━━━━━ Supplied records ━━━━━
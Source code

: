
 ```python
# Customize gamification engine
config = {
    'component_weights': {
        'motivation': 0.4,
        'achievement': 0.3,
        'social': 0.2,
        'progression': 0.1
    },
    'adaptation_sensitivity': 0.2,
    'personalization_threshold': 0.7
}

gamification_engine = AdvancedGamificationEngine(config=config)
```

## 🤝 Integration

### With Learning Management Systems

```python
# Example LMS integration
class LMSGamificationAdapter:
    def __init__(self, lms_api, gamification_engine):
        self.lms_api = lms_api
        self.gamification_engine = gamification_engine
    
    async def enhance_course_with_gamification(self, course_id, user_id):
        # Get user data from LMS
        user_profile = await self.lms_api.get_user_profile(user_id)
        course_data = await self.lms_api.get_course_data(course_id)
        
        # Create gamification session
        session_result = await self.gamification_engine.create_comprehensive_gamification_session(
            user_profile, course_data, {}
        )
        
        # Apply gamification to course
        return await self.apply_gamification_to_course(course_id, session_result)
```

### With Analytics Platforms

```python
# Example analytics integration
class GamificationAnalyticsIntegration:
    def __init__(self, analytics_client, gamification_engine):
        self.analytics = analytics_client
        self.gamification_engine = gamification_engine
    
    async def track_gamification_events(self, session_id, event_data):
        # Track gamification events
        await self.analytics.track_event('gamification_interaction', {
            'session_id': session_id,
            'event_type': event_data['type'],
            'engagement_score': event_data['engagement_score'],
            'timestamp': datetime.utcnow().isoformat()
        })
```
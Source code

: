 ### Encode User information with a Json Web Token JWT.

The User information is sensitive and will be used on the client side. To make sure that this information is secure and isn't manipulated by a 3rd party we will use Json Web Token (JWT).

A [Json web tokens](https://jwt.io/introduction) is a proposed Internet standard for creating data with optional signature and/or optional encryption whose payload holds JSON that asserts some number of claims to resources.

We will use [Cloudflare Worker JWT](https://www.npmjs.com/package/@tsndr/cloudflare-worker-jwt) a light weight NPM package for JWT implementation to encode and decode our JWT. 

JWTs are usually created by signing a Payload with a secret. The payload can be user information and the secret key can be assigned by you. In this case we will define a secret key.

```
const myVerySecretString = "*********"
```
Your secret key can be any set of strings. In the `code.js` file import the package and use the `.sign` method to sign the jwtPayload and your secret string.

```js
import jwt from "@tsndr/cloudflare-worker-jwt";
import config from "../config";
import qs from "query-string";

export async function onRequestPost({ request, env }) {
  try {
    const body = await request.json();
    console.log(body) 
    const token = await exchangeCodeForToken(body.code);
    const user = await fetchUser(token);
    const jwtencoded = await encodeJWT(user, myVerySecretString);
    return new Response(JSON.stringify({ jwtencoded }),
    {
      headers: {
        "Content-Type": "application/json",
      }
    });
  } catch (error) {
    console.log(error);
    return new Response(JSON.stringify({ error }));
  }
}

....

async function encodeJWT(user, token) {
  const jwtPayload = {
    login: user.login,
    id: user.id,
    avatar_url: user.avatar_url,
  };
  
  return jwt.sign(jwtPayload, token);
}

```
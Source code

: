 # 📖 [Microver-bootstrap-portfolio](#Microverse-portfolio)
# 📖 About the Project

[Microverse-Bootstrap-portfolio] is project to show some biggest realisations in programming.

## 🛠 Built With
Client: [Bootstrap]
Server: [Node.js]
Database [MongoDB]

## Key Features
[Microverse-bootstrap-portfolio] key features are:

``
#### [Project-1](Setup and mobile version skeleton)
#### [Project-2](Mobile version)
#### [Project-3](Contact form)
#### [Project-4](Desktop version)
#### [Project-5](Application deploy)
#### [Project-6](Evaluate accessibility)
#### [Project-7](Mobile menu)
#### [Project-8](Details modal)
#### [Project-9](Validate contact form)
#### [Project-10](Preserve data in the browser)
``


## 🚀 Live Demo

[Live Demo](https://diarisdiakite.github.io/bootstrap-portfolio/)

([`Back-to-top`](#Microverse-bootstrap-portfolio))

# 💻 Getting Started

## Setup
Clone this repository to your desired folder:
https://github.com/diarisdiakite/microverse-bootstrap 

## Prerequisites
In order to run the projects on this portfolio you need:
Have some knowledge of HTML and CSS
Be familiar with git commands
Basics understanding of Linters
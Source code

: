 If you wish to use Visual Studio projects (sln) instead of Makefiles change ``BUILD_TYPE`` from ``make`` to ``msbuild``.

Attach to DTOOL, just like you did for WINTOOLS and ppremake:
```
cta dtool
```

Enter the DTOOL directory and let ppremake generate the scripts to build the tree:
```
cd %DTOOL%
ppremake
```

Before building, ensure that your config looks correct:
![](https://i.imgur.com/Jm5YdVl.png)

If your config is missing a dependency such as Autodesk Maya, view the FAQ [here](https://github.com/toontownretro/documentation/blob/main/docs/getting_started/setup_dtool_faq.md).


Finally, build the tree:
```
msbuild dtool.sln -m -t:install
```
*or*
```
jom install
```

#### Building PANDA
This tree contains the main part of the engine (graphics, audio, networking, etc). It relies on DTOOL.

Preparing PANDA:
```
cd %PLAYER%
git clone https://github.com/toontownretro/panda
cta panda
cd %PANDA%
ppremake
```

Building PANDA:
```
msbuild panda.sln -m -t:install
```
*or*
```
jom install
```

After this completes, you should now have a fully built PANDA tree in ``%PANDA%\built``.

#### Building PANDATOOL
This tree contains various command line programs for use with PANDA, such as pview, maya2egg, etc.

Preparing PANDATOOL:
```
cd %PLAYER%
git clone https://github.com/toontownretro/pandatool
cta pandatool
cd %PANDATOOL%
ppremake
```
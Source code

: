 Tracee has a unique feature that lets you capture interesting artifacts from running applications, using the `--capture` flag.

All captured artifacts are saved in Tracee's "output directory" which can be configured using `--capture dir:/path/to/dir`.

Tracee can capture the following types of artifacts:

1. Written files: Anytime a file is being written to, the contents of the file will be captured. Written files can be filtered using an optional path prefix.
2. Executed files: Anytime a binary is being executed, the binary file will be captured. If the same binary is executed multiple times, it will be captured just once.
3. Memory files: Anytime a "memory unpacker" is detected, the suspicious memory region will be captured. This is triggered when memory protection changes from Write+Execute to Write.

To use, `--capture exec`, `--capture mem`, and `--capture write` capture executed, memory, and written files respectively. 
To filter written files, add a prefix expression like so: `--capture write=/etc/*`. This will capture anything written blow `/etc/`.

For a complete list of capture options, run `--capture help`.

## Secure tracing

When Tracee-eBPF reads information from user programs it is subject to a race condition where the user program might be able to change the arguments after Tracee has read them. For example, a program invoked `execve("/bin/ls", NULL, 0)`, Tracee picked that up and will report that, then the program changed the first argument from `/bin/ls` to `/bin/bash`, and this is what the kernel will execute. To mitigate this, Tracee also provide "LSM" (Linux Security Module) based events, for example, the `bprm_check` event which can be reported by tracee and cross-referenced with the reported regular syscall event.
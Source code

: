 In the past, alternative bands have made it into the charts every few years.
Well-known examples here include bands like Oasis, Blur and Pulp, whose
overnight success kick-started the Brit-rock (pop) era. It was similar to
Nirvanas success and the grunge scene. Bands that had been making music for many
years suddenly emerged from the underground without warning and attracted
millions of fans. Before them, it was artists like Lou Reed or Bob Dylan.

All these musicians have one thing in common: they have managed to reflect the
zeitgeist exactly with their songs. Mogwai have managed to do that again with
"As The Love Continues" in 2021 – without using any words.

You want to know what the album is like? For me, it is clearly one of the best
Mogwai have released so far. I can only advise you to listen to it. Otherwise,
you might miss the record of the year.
━━━━━
Give back the whole listing above. Keep every character the same.

Written solution:
Source code

:
 ```python
# Customize gamification engine
config = {
    'component_weights': {
        'motivation': 0.4,
        'achievement': 0.3,
        'social': 0.2,
        'progression': 0.1
    },
    'adaptation_sensitivity': 0.2,
    'personalization_threshold': 0.7
}

gamification_engine = AdvancedGamificationEngine(config=config)
```

## 🤝 Integration

### With Learning Management Systems

```python
# Example LMS integration
class LMSGamificationAdapter:
    def __init__(self, lms_api, gamification_engine):
        self.lms_api = lms_api
        self.gamification_engine = gamification_engine
    
    async def enhance_course_with_gamification(self, course_id, user_id):
        # Get user data from LMS
        user_profile = await self.lms_api.get_user_profile(user_id)
        course_data = await self.lms_api.get_course_data(course_id)
        
        # Create gamification session
        session_result = await self.gamification_engine.create_comprehensive_gamification_session(
            user_profile, course_data, {}
        )
        
        # Apply gamification to course
        return await self.apply_gamification_to_course(course_id, session_result)
```

### With Analytics Platforms

```python
# Example analytics integration
class GamificationAnalyticsIntegration:
    def __init__(self, analytics_client, gamification_engine):
        self.analytics = analytics_client
        self.gamification_engine = gamification_engine
    
    async def track_gamification_events(self, session_id, event_data):
        # Track gamification events
        await self.analytics.track_event('gamification_interaction', {
            'session_id': session_id,
            'event_type': event_data['type'],
            'engagement_score': event_data['engagement_score'],
            'timestamp': datetime.utcnow().isoformat()
        })
```
Source code

: ### Encode User information with a Json Web Token JWT.

The User information is sensitive and will be used on the client side. To make sure that this information is secure and isn't manipulated by a 3rd party we will use Json Web Token (JWT).

A [Json web tokens](https://jwt.io/introduction) is a proposed Internet standard for creating data with optional signature and/or optional encryption whose payload holds JSON that asserts some number of claims to resources.

We will use [Cloudflare Worker JWT](https://www.npmjs.com/package/@tsndr/cloudflare-worker-jwt) a light weight NPM package for JWT implementation to encode and decode our JWT. 

JWTs are usually created by signing a Payload with a secret. The payload can be user information and the secret key can be assigned by you. In this case we will define a secret key.

```
const myVerySecretString = "*********"
```
Your secret key can be any set of strings. In the `code.js` file import the package and use the `.sign` method to sign the jwtPayload and your secret string.

```js
import jwt from "@tsndr/cloudflare-worker-jwt";
import config from "../config";
import qs from "query-string";

export async function onRequestPost({ request, env }) {
  try {
    const body = await request.json();
    console.log(body) 
    const token = await exchangeCodeForToken(body.code);
    const user = await fetchUser(token);
    const jwtencoded = await encodeJWT(user, myVerySecretString);
    return new Response(JSON.stringify({ jwtencoded }),
    {
      headers: {
        "Content-Type": "application/json",
      }
    });
  } catch (error) {
    console.log(error);
    return new Response(JSON.stringify({ error }));
  }
}

....

async function encodeJWT(user, token) {
  const jwtPayload = {
    login: user.login,
    id: user.id,
    avatar_url: user.avatar_url,
  };
  
  return jwt.sign(jwtPayload, token);
}

```
Source code

: # 📖 [Microver-bootstrap-portfolio](#Microverse-portfolio)
# 📖 About the Project

[Microverse-Bootstrap-portfolio] is project to show some biggest realisations in programming.

## 🛠 Built With
Client: [Bootstrap]
Server: [Node.js]
Database [MongoDB]

## Key Features
[Microverse-bootstrap-portfolio] key features are:

``
#### [Project-1](Setup and mobile version skeleton)
#### [Project-2](Mobile version)
#### [Project-3](Contact form)
#### [Project-4](Desktop version)
#### [Project-5](Application deploy)
#### [Project-6](Evaluate accessibility)
#### [Project-7](Mobile menu)
#### [Project-8](Details modal)
#### [Project-9](Validate contact form)
#### [Project-10](Preserve data in the browser)
``


## 🚀 Live Demo

[Live Demo](https://diarisdiakite.github.io/bootstrap-portfolio/)

([`Back-to-top`](#Microverse-bootstrap-portfolio))

# 💻 Getting Started

## Setup
Clone this repository to your desired folder:
https://github.com/diarisdiakite/microverse-bootstrap 

## Prerequisites
In order to run the projects on this portfolio you need:
Have some knowledge of HTML and CSS
Be familiar with git commands
Basics understanding of Linters
Source code

: If you wish to use Visual Studio projects (sln) instead of Makefiles change ``BUILD_TYPE`` from ``make`` to ``msbuild``.

Attach to DTOOL, just like you did for WINTOOLS and ppremake:
```
cta dtool
```

Enter the DTOOL directory and let ppremake generate the scripts to build the tree:
```
cd %DTOOL%
ppremake
```

Before building, ensure that your config looks correct:
![](https://i.imgur.com/Jm5YdVl.png)

If your config is missing a dependency such as Autodesk Maya, view the FAQ [here](https://github.com/toontownretro/documentation/blob/main/docs/getting_started/setup_dtool_faq.md).


Finally, build the tree:
```
msbuild dtool.sln -m -t:install
```
*or*
```
jom install
```

#### Building PANDA
This tree contains the main part of the engine (graphics, audio, networking, etc). It relies on DTOOL.

Preparing PANDA:
```
cd %PLAYER%
git clone https://github.com/toontownretro/panda
cta panda
cd %PANDA%
ppremake
```

Building PANDA:
```
msbuild panda.sln -m -t:install
```
*or*
```
jom install
```

After this completes, you should now have a fully built PANDA tree in ``%PANDA%\built``.

#### Building PANDATOOL
This tree contains various command line programs for use with PANDA, such as pview, maya2egg, etc.

Preparing PANDATOOL:
```
cd %PLAYER%
git clone https://github.com/toontownretro/pandatool
cta pandatool
cd %PANDATOOL%
ppremake
```
Source code

: Tracee has a unique feature that lets you capture interesting artifacts from running applications, using the `--capture` flag.

All captured artifacts are saved in Tracee's "output directory" which can be configured using `--capture dir:/path/to/dir`.

Tracee can capture the following types of artifacts:

1. Written files: Anytime a file is being written to, the contents of the file will be captured. Written files can be filtered using an optional path prefix.
2. Executed files: Anytime a binary is being executed, the binary file will be captured. If the same binary is executed multiple times, it will be captured just once.
3. Memory files: Anytime a "memory unpacker" is detected, the suspicious memory region will be captured. This is triggered when memory protection changes from Write+Execute to Write.

To use, `--capture exec`, `--capture mem`, and `--capture write` capture executed, memory, and written files respectively. 
To filter written files, add a prefix expression like so: `--capture write=/etc/*`. This will capture anything written blow `/etc/`.

For a complete list of capture options, run `--capture help`.

## Secure tracing

When Tracee-eBPF reads information from user programs it is subject to a race condition where the user program might be able to change the arguments after Tracee has read them. For example, a program invoked `execve("/bin/ls", NULL, 0)`, Tracee picked that up and will report that, then the program changed the first argument from `/bin/ls` to `/bin/bash`, and this is what the kernel will execute. To mitigate this, Tracee also provide "LSM" (Linux Security Module) based events, for example, the `bprm_check` event which can be reported by tracee and cross-referenced with the reported regular syscall event.
Source code

: In the past, alternative bands have made it into the charts every few years.
Well-known examples here include bands like Oasis, Blur and Pulp, whose
overnight success kick-started the Brit-rock (pop) era. It was similar to
Nirvanas success and the grunge scene. Bands that had been making music for many
years suddenly emerged from the underground without warning and attracted
millions of fans. Before them, it was artists like Lou Reed or Bob Dylan.

All these musicians have one thing in common: they have managed to reflect the
zeitgeist exactly with their songs. Mogwai have managed to do that again with
"As The Love Continues" in 2021 – without using any words.

You want to know what the album is like? For me, it is clearly one of the best
Mogwai have released so far. I can only advise you to listen to it. Otherwise,
you might miss the record of the year.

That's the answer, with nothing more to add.